╭──
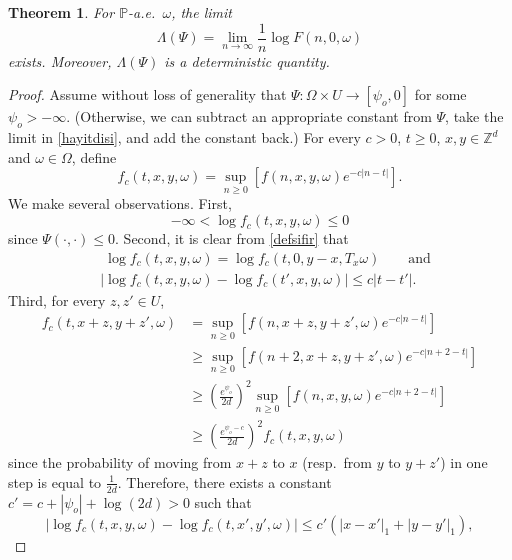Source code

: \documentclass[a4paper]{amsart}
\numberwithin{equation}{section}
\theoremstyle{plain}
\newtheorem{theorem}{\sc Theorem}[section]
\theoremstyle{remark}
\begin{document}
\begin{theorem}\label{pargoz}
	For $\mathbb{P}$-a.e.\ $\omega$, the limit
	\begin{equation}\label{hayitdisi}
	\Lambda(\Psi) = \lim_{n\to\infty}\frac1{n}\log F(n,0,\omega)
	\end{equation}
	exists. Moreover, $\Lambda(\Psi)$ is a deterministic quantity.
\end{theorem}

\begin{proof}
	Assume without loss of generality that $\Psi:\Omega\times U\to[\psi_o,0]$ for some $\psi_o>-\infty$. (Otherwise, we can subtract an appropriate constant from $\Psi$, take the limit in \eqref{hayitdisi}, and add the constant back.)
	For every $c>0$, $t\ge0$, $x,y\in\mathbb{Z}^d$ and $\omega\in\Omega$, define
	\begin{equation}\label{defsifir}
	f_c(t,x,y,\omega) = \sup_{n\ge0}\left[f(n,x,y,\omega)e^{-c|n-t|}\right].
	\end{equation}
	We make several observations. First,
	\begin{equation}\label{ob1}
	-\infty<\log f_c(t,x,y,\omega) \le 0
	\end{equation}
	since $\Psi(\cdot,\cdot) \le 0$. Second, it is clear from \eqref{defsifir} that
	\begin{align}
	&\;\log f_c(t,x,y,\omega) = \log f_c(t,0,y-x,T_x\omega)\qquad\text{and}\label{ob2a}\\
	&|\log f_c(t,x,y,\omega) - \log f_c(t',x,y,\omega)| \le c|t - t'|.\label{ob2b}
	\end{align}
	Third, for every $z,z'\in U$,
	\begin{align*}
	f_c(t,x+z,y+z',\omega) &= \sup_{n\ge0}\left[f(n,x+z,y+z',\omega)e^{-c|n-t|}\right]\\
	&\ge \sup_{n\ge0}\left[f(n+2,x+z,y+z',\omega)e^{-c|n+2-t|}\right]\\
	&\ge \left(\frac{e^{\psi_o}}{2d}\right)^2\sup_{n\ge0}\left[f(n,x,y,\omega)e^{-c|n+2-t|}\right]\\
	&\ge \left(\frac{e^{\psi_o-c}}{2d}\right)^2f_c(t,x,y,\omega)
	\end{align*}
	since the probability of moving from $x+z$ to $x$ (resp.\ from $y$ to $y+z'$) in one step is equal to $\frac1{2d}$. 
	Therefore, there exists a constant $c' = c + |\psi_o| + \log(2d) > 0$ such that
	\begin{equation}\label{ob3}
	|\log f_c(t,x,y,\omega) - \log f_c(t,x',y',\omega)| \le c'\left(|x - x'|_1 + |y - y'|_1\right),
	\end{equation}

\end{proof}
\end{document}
╰──
Instructions to follow
Report only how many lines in the listing contain the string "section".

The completed task
2